TASK DIRECTIONS: Retype, exactly as they stand, the lines from the start of the data to the line that contains "SON: 'Daddy, how much do you make an hour?'", both ends included. Leave the pictures out.
::::::::
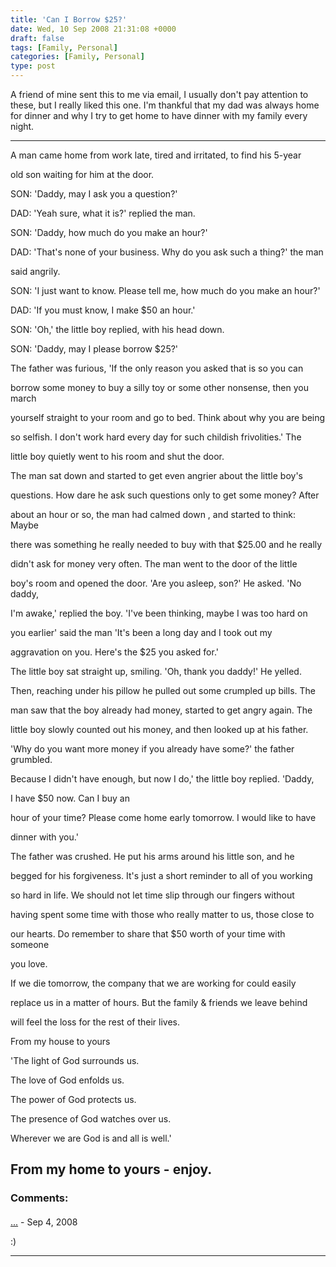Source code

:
 ```yaml
---
title: 'Can I Borrow $25?'
date: Wed, 10 Sep 2008 21:31:08 +0000
draft: false
tags: [Family, Personal]
categories: [Family, Personal]
type: post
---
```


A friend of mine sent this to me via email, I usually don't pay attention to these, but I really liked this one. I'm thankful that my dad was always home for dinner and why I try to get home to have dinner with my family every night.

* * *

A man came home from work late, tired and irritated, to find his 5-year

old son waiting for him at the door.

SON: 'Daddy, may I ask you a question?'

DAD: 'Yeah sure, what it is?' replied the man.

SON: 'Daddy, how much do you make an hour?'

DAD: 'That's none of your business. Why do you ask such a thing?' the man

said angrily.

SON: 'I just want to know. Please tell me, how much do you make an hour?'

DAD: 'If you must know, I make $50 an hour.'

SON: 'Oh,' the little boy replied, with his head down.

SON: 'Daddy, may I please borrow $25?'

The father was furious, 'If the only reason you asked that is so you can

borrow some money to buy a silly toy or some other nonsense, then you march

yourself straight to your room and go to bed. Think about why you are being

so selfish. I don't work hard every day for such childish frivolities.' The

little boy quietly went to his room and shut the door.

The man sat down and started to get even angrier about the little boy's

questions. How dare he ask such questions only to get some money? After

about an hour or so, the man had calmed down , and started to think: Maybe

there was something he really needed to buy with that $25.00 and he really

didn't ask for money very often. The man went to the door of the little

boy's room and opened the door. 'Are you asleep, son?' He asked. 'No daddy,

I'm awake,' replied the boy. 'I've been thinking, maybe I was too hard on

you earlier' said the man 'It's been a long day and I took out my

aggravation on you. Here's the $25 you asked for.'

The little boy sat straight up, smiling. 'Oh, thank you daddy!' He yelled.

Then, reaching under his pillow he pulled out some crumpled up bills. The

man saw that the boy already had money, started to get angry again. The

little boy slowly counted out his money, and then looked up at his father.

'Why do you want more money if you already have some?' the father grumbled.

Because I didn't have enough, but now I do,' the little boy replied. 'Daddy,

I have $50 now. Can I buy an

hour of your time? Please come home early tomorrow. I would like to have

dinner with you.'

The father was crushed. He put his arms around his little son, and he

begged for his forgiveness. It's just a short reminder to all of you working

so hard in life. We should not let time slip through our fingers without

having spent some time with those who really matter to us, those close to

our hearts. Do remember to share that $50 worth of your time with someone

you love.

If we die tomorrow, the company that we are working for could easily

replace us in a matter of hours. But the family & friends we leave behind

will feel the loss for the rest of their lives.

From my house to yours

'The light of God surrounds us.

The love of God enfolds us.

The power of God protects us.

The presence of God watches over us.

Wherever we are God is and all is well.'

From my home to yours - enjoy.
---
### Comments:
####
[...]( "cliff@aaa-.com") - <time datetime="2008-09-11 03:22:15">Sep 4, 2008</time>

:)
<hr />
::::::::
SOLVED EXERCISE:
Source code

:
 ```yaml
---
title: 'Can I Borrow $25?'
date: Wed, 10 Sep 2008 21:31:08 +0000
draft: false
tags: [Family, Personal]
categories: [Family, Personal]
type: post
---
```


A friend of mine sent this to me via email, I usually don't pay attention to these, but I really liked this one. I'm thankful that my dad was always home for dinner and why I try to get home to have dinner with my family every night.

* * *

A man came home from work late, tired and irritated, to find his 5-year

old son waiting for him at the door.

SON: 'Daddy, may I ask you a question?'

DAD: 'Yeah sure, what it is?' replied the man.

SON: 'Daddy, how much do you make an hour?'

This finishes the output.